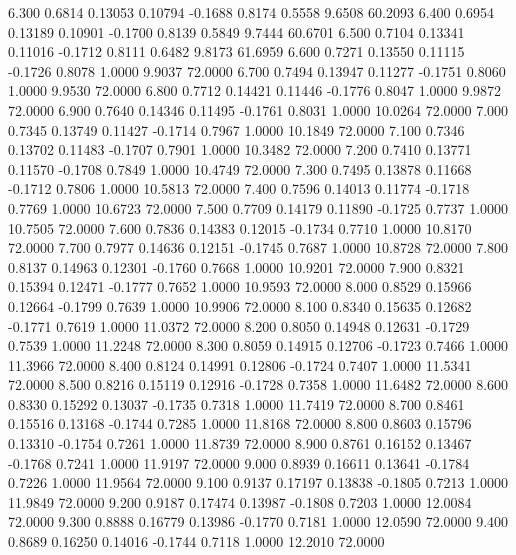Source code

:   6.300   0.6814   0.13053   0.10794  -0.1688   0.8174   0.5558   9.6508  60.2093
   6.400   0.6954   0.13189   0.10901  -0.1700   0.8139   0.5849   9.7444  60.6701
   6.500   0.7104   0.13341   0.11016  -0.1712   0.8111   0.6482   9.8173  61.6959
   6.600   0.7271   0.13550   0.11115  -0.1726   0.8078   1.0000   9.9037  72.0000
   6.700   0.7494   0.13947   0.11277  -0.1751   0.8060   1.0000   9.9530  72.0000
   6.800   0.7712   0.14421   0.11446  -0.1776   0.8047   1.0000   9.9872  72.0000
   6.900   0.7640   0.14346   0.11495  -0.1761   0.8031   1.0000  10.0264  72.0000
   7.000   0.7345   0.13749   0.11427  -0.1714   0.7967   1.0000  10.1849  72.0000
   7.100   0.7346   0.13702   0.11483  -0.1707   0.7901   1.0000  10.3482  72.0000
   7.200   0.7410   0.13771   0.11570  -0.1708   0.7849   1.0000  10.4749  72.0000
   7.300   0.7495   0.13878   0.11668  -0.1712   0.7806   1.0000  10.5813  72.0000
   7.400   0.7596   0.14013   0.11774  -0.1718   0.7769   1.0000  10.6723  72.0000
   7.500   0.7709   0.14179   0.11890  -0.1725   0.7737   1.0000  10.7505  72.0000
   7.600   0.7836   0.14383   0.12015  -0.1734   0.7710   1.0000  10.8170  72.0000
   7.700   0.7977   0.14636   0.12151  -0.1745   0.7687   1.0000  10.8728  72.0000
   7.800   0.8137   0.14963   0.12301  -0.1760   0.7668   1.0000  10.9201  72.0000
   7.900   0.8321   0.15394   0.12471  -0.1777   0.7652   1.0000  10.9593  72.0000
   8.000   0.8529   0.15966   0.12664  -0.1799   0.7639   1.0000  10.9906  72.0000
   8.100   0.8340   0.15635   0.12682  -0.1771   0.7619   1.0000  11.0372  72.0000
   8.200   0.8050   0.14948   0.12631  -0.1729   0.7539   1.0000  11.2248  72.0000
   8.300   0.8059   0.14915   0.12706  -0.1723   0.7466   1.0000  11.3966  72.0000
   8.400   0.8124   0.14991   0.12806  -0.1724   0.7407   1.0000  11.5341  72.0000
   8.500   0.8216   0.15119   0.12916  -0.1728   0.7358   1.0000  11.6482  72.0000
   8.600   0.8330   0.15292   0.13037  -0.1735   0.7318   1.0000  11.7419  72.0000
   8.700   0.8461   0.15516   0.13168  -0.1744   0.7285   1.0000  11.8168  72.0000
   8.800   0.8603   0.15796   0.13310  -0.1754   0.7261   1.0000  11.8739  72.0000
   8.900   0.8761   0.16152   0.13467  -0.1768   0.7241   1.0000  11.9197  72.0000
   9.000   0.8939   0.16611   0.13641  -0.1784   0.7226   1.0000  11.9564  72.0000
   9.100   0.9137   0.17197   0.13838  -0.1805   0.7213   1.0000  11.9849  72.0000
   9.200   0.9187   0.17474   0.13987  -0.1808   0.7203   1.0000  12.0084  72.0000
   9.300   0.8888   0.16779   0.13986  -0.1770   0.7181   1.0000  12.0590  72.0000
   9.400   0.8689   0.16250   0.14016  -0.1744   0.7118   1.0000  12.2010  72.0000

☆ ☆ ☆ ☆

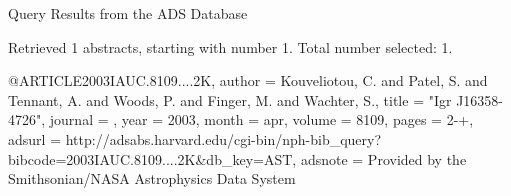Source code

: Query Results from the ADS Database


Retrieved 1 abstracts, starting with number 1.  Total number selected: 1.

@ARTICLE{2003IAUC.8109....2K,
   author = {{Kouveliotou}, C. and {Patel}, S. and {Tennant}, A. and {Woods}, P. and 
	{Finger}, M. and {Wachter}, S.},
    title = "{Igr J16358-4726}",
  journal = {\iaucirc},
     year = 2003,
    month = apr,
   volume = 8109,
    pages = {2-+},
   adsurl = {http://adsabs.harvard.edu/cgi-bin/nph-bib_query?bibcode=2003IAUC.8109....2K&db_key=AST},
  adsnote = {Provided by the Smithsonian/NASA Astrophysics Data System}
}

☆ ☆ ☆ ☆

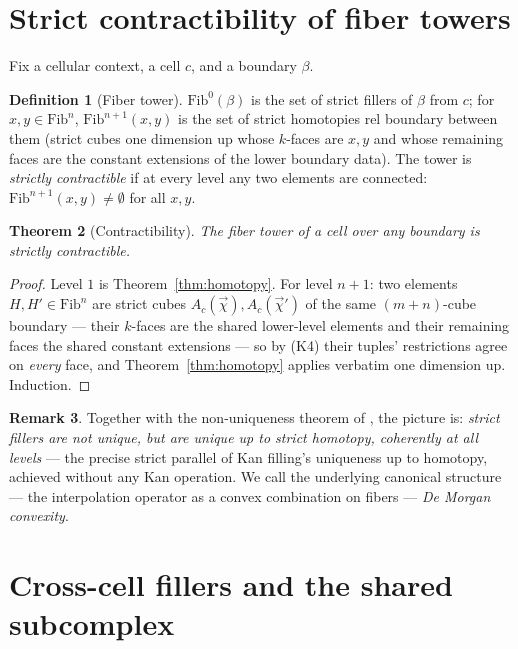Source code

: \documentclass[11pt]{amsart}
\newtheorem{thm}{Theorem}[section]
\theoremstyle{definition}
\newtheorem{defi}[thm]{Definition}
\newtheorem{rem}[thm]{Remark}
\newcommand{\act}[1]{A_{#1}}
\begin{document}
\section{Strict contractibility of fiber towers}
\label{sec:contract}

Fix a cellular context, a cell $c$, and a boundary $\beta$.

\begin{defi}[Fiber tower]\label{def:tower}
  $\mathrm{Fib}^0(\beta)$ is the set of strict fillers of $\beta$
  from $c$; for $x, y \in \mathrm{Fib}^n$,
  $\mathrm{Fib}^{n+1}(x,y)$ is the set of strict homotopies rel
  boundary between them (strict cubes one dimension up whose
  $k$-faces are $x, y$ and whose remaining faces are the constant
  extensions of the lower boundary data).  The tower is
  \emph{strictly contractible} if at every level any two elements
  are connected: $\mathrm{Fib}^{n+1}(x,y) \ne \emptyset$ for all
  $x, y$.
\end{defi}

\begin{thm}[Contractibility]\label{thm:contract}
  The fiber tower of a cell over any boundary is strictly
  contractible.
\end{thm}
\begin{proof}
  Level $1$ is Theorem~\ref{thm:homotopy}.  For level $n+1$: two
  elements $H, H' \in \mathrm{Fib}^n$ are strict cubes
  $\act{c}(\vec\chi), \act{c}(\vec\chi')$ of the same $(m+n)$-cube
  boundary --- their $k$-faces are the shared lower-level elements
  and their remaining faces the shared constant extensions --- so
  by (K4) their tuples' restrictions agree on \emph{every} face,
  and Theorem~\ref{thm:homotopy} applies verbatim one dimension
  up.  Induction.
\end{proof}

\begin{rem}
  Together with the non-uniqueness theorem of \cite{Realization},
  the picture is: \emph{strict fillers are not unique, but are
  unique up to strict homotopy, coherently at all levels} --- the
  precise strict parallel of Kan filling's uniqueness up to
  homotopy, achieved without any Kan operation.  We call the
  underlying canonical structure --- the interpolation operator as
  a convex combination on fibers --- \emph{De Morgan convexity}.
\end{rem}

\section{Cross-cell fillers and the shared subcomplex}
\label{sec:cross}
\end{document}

☆ ☆ ☆ ☆

What to produce = Search the entries for "mathrm" and copy out each line that has it.

Answer for this exercise =
  $\mathrm{Fib}^0(\beta)$ is the set of strict fillers of $\beta$
  from $c$; for $x, y \in \mathrm{Fib}^n$,
  $\mathrm{Fib}^{n+1}(x,y)$ is the set of strict homotopies rel
  are connected: $\mathrm{Fib}^{n+1}(x,y) \ne \emptyset$ for all
  elements $H, H' \in \mathrm{Fib}^n$ are strict cubes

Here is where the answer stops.